Не чувствуется воздействия конкретной стихии, а это значит, что, скорее всего, артефакт создавали несколько одарённых.
- Потеря памяти. Насколько я понял, можно сконцентрировать... объект воздействия на определённом воспоминании и заблокировать его. А может, и вовсе стереть. Тут сложно.
- Да, при воздействии на сознание человека, никогда не получается единообразного эффекта, нас учили... Эймери, зачем это мне?
- Ну, мало ли. Захочешь списать на экзамене, поймают...
- Я не шучу!
- Тот парень, которого мы встретили во Флорбурге... он кому-то уже разболтал?
- Только Аннет. Но она неожиданно решила проявить солидарность, и сказала, что это и был мой жених, – я невесело хмыкнула. – Может, забудет…
- Навести его.
- Ты серьезно?!
- На все сто.
- Безумие какое-то.
- Согласись, мне навещать его ещё более странно. Я могу вызвать его на дуэль и убить, но это будет как-то негуманно.
- Идиот. Дуэли запрещены законом.
- Что я теряю? Ладно, не заводись. Используй, как тебе вздумается. Но желательно себе на пользу. Сделай это для меня.
Я сжала металлическую пластинку в руках. От неё веяло силой, хотя сам по себе активироваться артефакт и не мог.
...а если воспользоваться им иначе? «Себе на пользу», верно? Забыть Эймери, забыть об этой бестолковой влюбленности, которая ещё принесёт мне столько боли. Впрочем, на это у артефакта вряд ли хватит мощности. Воспоминания не стираются полностью, а блокируются, Эймери верно заметил. Чем они болезненнее, важнее, живее – тем быстрее блокада будет разрушена. Так и с ума сойти можно.
- Откуда он у тебя?
- Купил.
- Хм. А кто-то жаловался мне, что даже девушку в кафе сводить не может, – зря я это сказала, Эймери досадливо прикусил губу.
- Да, но...
Я наплевала на возможных свидетелей, прячущихся в кустах и за пеньками, и взяла его за руки. Очень-очень холодные руки.

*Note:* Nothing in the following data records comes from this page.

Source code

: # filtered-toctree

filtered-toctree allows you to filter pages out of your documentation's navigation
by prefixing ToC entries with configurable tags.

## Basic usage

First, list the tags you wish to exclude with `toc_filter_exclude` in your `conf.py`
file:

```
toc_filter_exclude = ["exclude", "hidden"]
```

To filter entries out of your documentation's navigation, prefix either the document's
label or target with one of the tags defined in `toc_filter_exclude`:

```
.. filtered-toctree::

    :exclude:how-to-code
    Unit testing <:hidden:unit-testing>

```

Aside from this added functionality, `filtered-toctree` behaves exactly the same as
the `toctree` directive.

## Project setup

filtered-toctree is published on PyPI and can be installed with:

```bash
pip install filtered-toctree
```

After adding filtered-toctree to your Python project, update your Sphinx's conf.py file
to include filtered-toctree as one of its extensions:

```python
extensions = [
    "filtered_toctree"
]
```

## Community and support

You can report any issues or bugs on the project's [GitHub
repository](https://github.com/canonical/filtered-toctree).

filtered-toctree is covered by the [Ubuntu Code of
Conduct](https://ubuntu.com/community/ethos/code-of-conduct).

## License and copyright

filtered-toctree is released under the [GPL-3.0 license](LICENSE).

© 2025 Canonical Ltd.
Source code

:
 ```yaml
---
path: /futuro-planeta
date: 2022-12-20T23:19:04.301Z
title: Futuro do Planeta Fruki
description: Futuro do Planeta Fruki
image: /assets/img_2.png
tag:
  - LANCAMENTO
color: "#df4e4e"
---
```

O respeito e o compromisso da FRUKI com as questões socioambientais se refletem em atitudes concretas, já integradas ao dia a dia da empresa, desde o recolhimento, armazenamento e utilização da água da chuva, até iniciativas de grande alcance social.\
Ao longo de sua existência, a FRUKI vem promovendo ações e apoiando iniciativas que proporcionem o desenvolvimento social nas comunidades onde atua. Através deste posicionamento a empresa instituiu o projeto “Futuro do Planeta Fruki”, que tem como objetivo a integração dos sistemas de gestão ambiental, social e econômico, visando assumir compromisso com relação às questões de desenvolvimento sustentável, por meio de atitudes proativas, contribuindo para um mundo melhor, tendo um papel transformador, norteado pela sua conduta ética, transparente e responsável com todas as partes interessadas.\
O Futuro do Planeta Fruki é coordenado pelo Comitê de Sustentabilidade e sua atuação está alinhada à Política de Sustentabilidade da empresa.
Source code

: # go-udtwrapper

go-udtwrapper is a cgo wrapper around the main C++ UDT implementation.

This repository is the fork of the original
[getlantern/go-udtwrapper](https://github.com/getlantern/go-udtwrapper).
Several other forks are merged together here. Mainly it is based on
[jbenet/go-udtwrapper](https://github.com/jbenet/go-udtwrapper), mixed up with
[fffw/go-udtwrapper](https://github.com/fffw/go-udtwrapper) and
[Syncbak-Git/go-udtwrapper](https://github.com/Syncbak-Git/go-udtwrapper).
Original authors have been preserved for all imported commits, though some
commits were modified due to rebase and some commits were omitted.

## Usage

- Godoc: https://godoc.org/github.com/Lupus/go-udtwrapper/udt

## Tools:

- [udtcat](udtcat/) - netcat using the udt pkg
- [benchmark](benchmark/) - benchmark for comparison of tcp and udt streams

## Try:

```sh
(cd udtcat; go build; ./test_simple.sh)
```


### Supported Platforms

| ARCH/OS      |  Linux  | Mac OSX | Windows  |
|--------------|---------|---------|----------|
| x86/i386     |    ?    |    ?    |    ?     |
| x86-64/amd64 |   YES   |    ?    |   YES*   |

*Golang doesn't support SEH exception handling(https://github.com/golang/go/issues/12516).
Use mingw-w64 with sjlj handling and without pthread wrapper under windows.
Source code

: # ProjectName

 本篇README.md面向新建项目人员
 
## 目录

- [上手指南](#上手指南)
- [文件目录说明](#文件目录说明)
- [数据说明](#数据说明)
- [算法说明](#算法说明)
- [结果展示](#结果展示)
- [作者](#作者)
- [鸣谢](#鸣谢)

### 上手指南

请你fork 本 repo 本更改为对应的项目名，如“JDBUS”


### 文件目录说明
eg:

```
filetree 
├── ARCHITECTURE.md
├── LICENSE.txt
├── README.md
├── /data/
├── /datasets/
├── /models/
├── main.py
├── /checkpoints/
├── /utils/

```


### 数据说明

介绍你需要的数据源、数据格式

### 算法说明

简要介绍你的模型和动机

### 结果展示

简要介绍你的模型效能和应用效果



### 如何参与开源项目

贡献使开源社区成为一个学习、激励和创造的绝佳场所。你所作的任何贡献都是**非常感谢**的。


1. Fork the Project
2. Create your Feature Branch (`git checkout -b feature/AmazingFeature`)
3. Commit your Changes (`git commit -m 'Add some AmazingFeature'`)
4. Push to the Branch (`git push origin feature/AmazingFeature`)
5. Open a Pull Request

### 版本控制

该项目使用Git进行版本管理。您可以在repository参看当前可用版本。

- Прости. Слушай, я всё понимаю. Честно. Неужели ты думаешь, что мне действительно важно, сколько у тебя денег, какую часть из них ты заработал, а какую дал тебе отец, мой или твой, и всё остальное? Если ты взял его деньги для того, чтобы помочь мне, я это ценю. И я знаю, как трудно тебе это всё далось. Спасибо. Ты… я знаю, ты чувствуешь себя не очень-то здорово из-за этого, но меня всё устраивает. Меня устраиваешь ты, целиком, за исключением заразы, которая обосновалась в тебе безо всякого на то права. Я не такая уж избалованная принцесса, какой казалась тебе когда-то, Эйми.
***
День тянулся долго, бестолково, суетливо, я никак не могла сосредоточиться на занятиях, думая о том, что мог увидеть, погладив, как следует, крысу, Эймери. Чего нам ждать от подвалов. И правы ли мы, пытаясь не поднять шума, откладывая до вечера поисково-исследовательскую экспедицию. А ведь с Леа или тем же Диком идти было бы куда надёжнее…
...но подставлять их страшно.
Впрочем, на самом деле, крыс покинул подвалы пару четыре недели назад, даже чуть больше! И если Делайн и была в подвалах тогда, то сейчас её там совершенно точно нет.
...и тогда действительно нет смысла торопиться и брать кого-то с собой. Да и волноваться тоже. Максимум, что нам светит – это отыскать парочку болтливых канализационных труб. И всё же у меня зуб на зуб не попадает. В десять вечера уже совсем темно, но это совсем другая темнота, не такая, как зимой или осенью. Она чиста и прозрачна.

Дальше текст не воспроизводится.